Zadie Takes a Stand

Zadie Smith is the headline grabber of the day, with her comments on the Willesden Herald web forum slamming literary prizes. Smith is quoted in the Times:

Most literary prizes are only nominally about literature. They are really about brand consolidation for beer companies, phone companies, coffee companies and even frozen food companies.

Her clear dismissal of the Whitbread, Orange, Costa, and Booker prizes comes following her inability to select a winner of the Willesden Herald short story competition. According to Smith, of the 850 entries, not a single one enticed her enough to give away the 5,000 pound prize.

Further comments on the forum suggest entrants pandering to Smith. The Times quotes her again:

To be very clear: just because this prize has the words Willesden and Zadie hovering over it, it does not mean that I or the other judges want to read hundreds of jolly stories about multicultural life on the streets of north London.

The post concludes (not quoted in The Times):

Nor are we exclusively interested in cutesy American comedies, or self-referential post-modern vignettes, or college satires.

Of course, not everyone appreciates this sort of to-the-point honesty. Ion Trewin, organizer of the Booker Prize, criticizes Smith for lambasting literary awards while accepting their financial benefits (Smith is a former winner of both the Whitbread and the Orange Prize). Author Joanna Trollope says Smith is utterly incorrect in her evaluations, noting that such prizes often dig better books out of potential obscurity, which makes it all worth it.

Good points, both. But Smith has a point, too. I can’t help but appreciate her honesty. Responders to her post are shocked and appalled that not even a shortlist could be culled from the Willesden entrants, and Smith has been chided that she’s simply incapable of being impressed. Read her comments a little more closely and what starts out as a bit of a catty backslap to the entire literary community becomes an impassioned plea for wannabe writers to immerse themselves a little more in research. To read better in order to write better. More from the Willesden post:

For let us be honest again: it is sometimes too easy, and too tempting, to blame everything that we hate in contemporary writing on the bookstores, on the corporate publishers, on incompetent editors and corrupt PR departments — and God knows, they all have their part to play. But we also have our part to play. We also have to work out how to write better and read better. We have to really scour this Internet to find the writing we love, and then we have to be able to recognize its quality. We cannot love something solely because it has been ignored. It must also be worthy of our attention… We got into this with a commitment to honour the best that’s out there, and we feel sure there is better out there somewhere.

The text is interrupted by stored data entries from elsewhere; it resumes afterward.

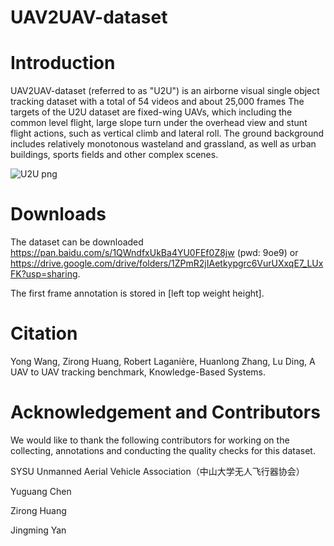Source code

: # UAV2UAV-dataset
# Introduction
UAV2UAV-dataset (referred to as "U2U") is an airborne visual single object tracking dataset with a total of 54 videos and about 25,000 frames The targets of the U2U dataset are fixed-wing UAVs, which including the common level flight, large slope turn under the overhead view and stunt flight actions, such as vertical climb and lateral roll. The ground background includes relatively monotonous wasteland and grassland, as well as urban buildings, sports fields and other complex scenes.

![U2U png](https://user-images.githubusercontent.com/47548408/225926832-133e1e5f-bc23-4013-8fb8-19c9604de70c.jpg)

# Downloads
The dataset can be downloaded https://pan.baidu.com/s/1QWndfxUkBa4YU0FEf0Z8jw (pwd: 9oe9) or https://drive.google.com/drive/folders/1ZPmR2jIAetkypgrc6VurUXxqE7_LUxFK?usp=sharing.

The first frame annotation is stored in [left top weight height].

# Citation
Yong Wang, Zirong Huang, Robert Laganière, Huanlong Zhang, Lu Ding, A UAV to UAV tracking benchmark, Knowledge-Based Systems.

# Acknowledgement and Contributors
We would like to thank the following contributors for working on the collecting, annotations and conducting the quality checks for this dataset.

SYSU Unmanned Aerial Vehicle Association（中山大学无人飞行器协会）

Yuguang Chen 

Zirong Huang

Jingming Yan 
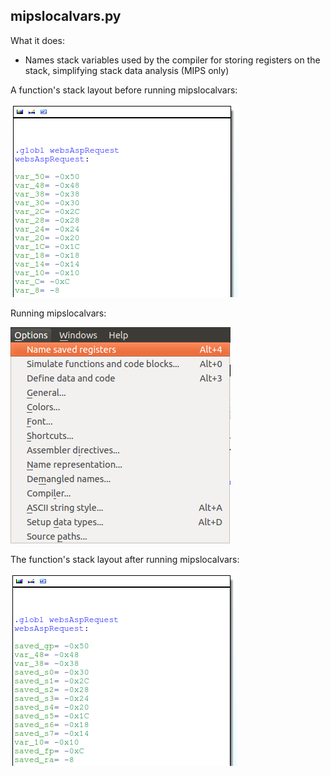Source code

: mipslocalvars.py
----------------

What it does:

  * Names stack variables used by the compiler for storing registers on the stack, simplifying stack data analysis (MIPS only)

A function's stack layout before running mipslocalvars:

![Before mipslocalvars.py](../images/before_mipslocalvars.png)

Running mipslocalvars:

![Running mipslocalvars.py](../images/how_to_run_mipslocalvars.png)

The function's stack layout after running mipslocalvars:

![After mipslocalvars.py](../images/after_mipslocalvars.png)

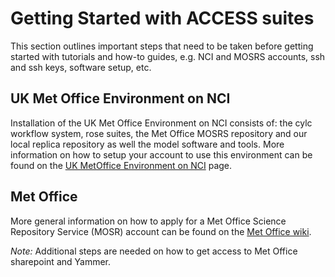 # Getting Started with ACCESS suites

This section outlines important steps that need to be taken before getting started with tutorials and how-to guides, e.g. NCI and MOSRS accounts, ssh and ssh keys, software setup, etc. 

## UK Met Office Environment on NCI
Installation of the UK Met Office Environment on NCI consists of: the cylc workflow system, rose suites, the Met Office MOSRS repository and our local replica repository as well the model software and tools. 
More information on how to setup your account to use this environment can be found on the [UK MetOffice Environment on NCI](https://opus.nci.org.au/display/DAE/UK+Met+Office+Environment+on+NCI) page.

## Met Office
More general information on how to apply for a Met Office Science Repository Service (MOSR) account can be found on the [Met Office wiki](https://code.metoffice.gov.uk/trac/home/wiki/FAQ). 

*Note:* Additional steps are needed on how to get access to Met Office sharepoint and Yammer.
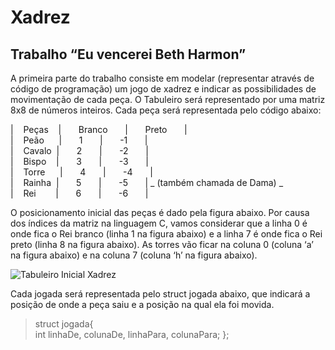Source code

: # Xadrez
## Trabalho “Eu vencerei Beth Harmon”
<p>A primeira parte do trabalho consiste em modelar (representar através de código de programação) um jogo de xadrez e indicar as possibilidades de movimentação de cada peça. O 
Tabuleiro será representado por uma matriz 8x8 de números inteiros. Cada peça será representada pelo código abaixo: <p/>
| &nbsp; &nbsp;Peças &nbsp; &nbsp;| &nbsp; &nbsp; &nbsp; Branco &nbsp; &nbsp; &nbsp; | &nbsp; &nbsp; &nbsp; Preto &nbsp; &nbsp; &nbsp; | <br/>
| &nbsp; &nbsp;Peão &nbsp; &nbsp; &nbsp;| &nbsp; &nbsp; &nbsp; 1 &nbsp; &nbsp; &nbsp; | &nbsp; &nbsp; &nbsp; -1 &nbsp; &nbsp; &nbsp; | <br/>
| &nbsp; &nbsp;Cavalo &nbsp;| &nbsp; &nbsp; &nbsp; 2 &nbsp; &nbsp; &nbsp; | &nbsp; &nbsp; &nbsp; -2 &nbsp; &nbsp; &nbsp; | <br/>
| &nbsp; &nbsp;Bispo &nbsp; &nbsp;| &nbsp; &nbsp; &nbsp; 3 &nbsp; &nbsp; &nbsp; | &nbsp; &nbsp; &nbsp; -3 &nbsp; &nbsp; &nbsp; | <br/>
| &nbsp; &nbsp;Torre &nbsp; &nbsp; &nbsp;| &nbsp; &nbsp; &nbsp; 4 &nbsp; &nbsp; &nbsp; | &nbsp; &nbsp; &nbsp; -4 &nbsp; &nbsp; &nbsp; | <br/>
| &nbsp; &nbsp;Rainha &nbsp;| &nbsp; &nbsp; &nbsp; 5 &nbsp; &nbsp; &nbsp; | &nbsp; &nbsp; &nbsp; -5 &nbsp; &nbsp; &nbsp; | _ (também chamada de Dama) _ <br/> 
| &nbsp; &nbsp;Rei &nbsp; &nbsp; &nbsp; &nbsp;| &nbsp; &nbsp; &nbsp; 6 &nbsp; &nbsp; &nbsp; | &nbsp; &nbsp; &nbsp; -6 &nbsp; &nbsp; &nbsp; | <br/>

<p>O posicionamento inicial das peças é dado pela figura abaixo. Por causa dos índices da matriz na
linguagem C, vamos considerar que a linha 0 é onde fica o Rei branco (linha 1 na figura abaixo) e a
linha 7 é onde fica o Rei preto (linha 8 na figura abaixo). As torres vão ficar na coluna 0 (coluna ‘a’
na figura abaixo) e na coluna 7 (coluna ‘h’ na figura abaixo). <p/>

<img src="http://comojogarxadrez.com.br/uploads/1/1/3/9/113979129/como-jogar-xadrez-posi-o-inicial_orig.png" alt="Tabuleiro Inicial Xadrez" />

Cada jogada será representada pelo struct jogada abaixo, que indicará a posição de onde a peça saiu e a posição na qual ela foi movida. <br/>

<blockquote> struct jogada{<br/>
int linhaDe, colunaDe, linhaPara, colunaPara;
};</blockquote>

We must do better. I don’t think this is a bad thing to say. I don’t think it’s particularly rude. If the entries weren’t up to scratch, try again. It shocks me that we all talk about finding truth in literature, in the moments, in the thoughts, and sensations, but when, in “real life”, someone decided to speak their personal “real life” truth, all hell breaks loose.

I only hope her frustration pays off, and those who submitted to her competition do try again, and do get better, rather than turning away in some kind of hoity disgust. We writers are sensitive folks, you know.